Musically speaking, Pale Horses seamlessly and gracefully touches on nearly every sonic mood and method mewithoutYou has explored in their fifteen years. While they’re usually filed under “emo” or “post-hardcore,” Pale Horses resists such easy markers. Some parts of the album, like “Pale Horse,” drift by on ethereal guitars. “D-Minor” certainly has its emo-y moments, but it’s a far more intricate and urgent track than that genre label implies. “Red Cow” is the closest to a “classic” mewithoutYou track, and is a definite highlight, but it’s followed by the dreamy, hypnotic “Dorothy” and “Lilac Queen,” which shifts gears and tones at least twice. And “Magic Lantern Days” flirts with the folksy sound of 2009’s It’s All Crazy! but fleshes it out far more successfully.

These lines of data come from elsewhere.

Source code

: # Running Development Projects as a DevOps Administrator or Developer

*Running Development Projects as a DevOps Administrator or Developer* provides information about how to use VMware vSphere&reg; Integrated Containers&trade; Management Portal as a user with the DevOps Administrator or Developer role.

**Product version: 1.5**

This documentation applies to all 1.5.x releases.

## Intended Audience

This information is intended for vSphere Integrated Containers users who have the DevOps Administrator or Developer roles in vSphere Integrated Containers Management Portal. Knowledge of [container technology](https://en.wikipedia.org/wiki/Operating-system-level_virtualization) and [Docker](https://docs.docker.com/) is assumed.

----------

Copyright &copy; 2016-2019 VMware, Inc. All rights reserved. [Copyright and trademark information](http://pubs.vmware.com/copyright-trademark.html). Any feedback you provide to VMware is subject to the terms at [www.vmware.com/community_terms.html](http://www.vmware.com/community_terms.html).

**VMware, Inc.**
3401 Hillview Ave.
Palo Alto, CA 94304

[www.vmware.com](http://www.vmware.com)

But it ultimately comes back to the album’s lyrics. In a Pale Horses promo video, Weiss muses “I assume also the world will end one day, and it’s an interesting fact, but I also wonder how attached can I be to anything, when everything’s just going to die, you know?” If Pale Horses does have an over-arching theme, it is — as the album title implies — that death comes to all things. Weaving together references to the Bible, James Joyce, Bob Dylan, Gary Kasparov, Dostoyevsky, Shakespeare, Sacred Harp music, and even ISIS (!), Weiss seems to wrestle again and again with the end of all things — his life, his band, his ideas about faith, his celibacy, even his newly minted marriage, barely a year old.

It makes for a sobering listen, particularly when Weiss sings “At the Idaho courts to affirm our divorce before the marriage began” and uses Biblical imagery to suggest a marriage rent asunder. (Sidenote: I can’t help but wonder what his wife thinks about such lyrics.) Or when, on “Red Cow,” he wonders about the genocides described in the Bible, and what they say about the nature of God. Or, on “Rainbow Signs,” when he screams out end times imagery against the album’s heaviest musical backdrop:

The sky, I’d been told, would roll up like a scroll
As the mountains and islands moved from their place
And the sun would turn black as a dead raven’s back
But there’d be nowhere hide from the Judge’s face.

So yes, I miss the conviction and straightforward-ness of those earlier albums. And if I’m wanting something more, for lack of a better term, “inspirational,” I’ll always have Catch For Us the Foxes. But I can’t easily ignore or let go of Pale Horses. It’s a disturbing, troubling album, as I’ve said before — but it’s a momentous album at the same time, one that feels like a true culmination of every experiment mewithoutYou have thrown themselves into throughout their existence. It makes me want to dig more deeply into the Bible. It makes me want to thank Weiss for his impassioned and provocative lyrics even as it makes me want to pray for him, that he might experience more clarity and assurance in his own spiritual journey. And I say that out of sincere appreciation, for all of the times that Weiss has encouraged my own faith, his lyrics reassuring my soul and helping me see more clearly.